What to work on> Search the material below for the string "result" and list each line that holds it.

Given data>
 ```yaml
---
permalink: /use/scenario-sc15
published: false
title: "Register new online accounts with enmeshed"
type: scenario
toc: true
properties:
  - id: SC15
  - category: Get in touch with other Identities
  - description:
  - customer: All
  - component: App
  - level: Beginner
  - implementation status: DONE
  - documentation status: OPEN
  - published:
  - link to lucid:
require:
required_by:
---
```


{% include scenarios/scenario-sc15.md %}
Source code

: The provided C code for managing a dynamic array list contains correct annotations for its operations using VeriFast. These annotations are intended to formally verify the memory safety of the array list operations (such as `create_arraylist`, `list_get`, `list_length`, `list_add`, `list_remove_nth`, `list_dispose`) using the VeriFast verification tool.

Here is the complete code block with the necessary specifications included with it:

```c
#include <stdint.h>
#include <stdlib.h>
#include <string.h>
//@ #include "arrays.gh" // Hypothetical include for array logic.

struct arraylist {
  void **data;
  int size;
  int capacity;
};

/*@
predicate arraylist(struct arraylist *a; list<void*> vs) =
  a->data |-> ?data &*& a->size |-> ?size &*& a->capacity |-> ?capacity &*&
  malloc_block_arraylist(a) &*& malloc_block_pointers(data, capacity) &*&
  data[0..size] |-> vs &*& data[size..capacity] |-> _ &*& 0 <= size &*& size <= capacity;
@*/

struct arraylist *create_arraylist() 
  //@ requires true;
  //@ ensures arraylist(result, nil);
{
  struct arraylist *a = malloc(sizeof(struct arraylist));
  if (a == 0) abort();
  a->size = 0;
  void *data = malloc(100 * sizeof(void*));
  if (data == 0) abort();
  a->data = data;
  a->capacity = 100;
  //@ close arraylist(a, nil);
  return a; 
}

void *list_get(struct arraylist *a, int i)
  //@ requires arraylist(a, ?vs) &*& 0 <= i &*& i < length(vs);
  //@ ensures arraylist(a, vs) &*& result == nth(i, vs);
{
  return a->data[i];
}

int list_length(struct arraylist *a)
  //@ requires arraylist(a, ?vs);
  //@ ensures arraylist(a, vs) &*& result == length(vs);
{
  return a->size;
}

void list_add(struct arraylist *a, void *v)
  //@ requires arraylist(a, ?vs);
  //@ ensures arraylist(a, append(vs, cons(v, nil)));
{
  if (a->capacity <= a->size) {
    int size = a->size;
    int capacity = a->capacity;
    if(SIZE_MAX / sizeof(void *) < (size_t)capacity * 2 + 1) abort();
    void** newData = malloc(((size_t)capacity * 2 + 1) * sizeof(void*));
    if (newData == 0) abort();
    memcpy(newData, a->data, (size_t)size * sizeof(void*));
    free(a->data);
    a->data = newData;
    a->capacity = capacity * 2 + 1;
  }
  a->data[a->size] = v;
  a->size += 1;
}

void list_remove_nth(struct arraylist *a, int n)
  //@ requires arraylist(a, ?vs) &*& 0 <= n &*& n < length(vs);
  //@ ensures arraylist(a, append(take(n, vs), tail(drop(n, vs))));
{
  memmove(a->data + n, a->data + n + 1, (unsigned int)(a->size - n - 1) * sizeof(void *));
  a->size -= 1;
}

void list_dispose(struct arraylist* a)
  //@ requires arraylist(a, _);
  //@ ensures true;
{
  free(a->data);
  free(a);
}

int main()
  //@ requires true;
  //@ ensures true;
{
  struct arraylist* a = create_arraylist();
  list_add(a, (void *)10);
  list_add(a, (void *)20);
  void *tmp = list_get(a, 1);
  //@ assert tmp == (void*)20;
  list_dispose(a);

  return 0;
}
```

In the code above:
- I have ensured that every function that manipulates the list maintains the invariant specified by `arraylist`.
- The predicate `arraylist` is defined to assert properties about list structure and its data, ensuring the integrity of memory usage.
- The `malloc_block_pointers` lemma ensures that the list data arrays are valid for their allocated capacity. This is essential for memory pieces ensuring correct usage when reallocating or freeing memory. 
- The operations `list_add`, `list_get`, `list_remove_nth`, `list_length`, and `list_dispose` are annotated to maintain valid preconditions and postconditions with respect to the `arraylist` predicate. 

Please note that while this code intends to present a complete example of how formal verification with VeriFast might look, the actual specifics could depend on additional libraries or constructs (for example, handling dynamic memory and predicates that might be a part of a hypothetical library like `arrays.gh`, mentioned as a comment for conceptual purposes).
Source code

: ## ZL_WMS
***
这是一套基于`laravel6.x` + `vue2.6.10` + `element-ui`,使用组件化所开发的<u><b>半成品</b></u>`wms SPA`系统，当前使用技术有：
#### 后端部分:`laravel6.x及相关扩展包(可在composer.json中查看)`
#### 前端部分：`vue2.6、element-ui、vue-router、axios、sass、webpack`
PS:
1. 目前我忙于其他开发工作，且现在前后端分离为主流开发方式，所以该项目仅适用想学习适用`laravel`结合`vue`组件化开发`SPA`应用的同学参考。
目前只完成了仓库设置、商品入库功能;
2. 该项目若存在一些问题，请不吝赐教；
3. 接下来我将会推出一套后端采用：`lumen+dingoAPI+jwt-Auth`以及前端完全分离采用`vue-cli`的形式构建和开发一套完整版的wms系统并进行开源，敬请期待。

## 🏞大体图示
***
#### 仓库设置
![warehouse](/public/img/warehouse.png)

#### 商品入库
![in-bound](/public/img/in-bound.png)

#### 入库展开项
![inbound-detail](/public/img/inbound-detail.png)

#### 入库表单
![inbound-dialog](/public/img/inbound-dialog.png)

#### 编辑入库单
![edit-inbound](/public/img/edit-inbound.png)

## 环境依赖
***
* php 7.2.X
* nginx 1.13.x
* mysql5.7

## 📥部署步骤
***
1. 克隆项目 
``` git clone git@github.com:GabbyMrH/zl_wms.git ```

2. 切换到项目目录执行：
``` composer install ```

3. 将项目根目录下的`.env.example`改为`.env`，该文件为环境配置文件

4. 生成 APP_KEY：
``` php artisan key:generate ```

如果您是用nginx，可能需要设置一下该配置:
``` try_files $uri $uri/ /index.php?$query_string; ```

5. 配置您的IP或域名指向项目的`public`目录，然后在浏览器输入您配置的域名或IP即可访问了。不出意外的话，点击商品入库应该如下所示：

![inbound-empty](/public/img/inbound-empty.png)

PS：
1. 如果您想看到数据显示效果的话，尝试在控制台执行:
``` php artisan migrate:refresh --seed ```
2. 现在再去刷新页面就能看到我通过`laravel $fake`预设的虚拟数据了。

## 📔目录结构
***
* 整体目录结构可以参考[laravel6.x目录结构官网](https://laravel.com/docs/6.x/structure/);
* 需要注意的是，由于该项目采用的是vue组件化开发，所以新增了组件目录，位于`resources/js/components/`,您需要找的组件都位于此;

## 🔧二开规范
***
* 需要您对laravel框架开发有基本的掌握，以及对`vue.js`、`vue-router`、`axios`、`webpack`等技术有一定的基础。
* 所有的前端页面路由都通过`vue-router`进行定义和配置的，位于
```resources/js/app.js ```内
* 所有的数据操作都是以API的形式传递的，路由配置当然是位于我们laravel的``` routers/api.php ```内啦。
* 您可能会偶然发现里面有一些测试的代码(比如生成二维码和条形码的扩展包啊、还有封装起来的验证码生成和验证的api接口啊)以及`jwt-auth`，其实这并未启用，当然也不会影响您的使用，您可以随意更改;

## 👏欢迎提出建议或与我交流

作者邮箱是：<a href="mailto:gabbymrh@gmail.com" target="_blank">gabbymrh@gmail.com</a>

Response for this exercise>
  //@ ensures arraylist(result, nil);
  //@ ensures arraylist(a, vs) &*& result == nth(i, vs);
  //@ ensures arraylist(a, vs) &*& result == length(vs);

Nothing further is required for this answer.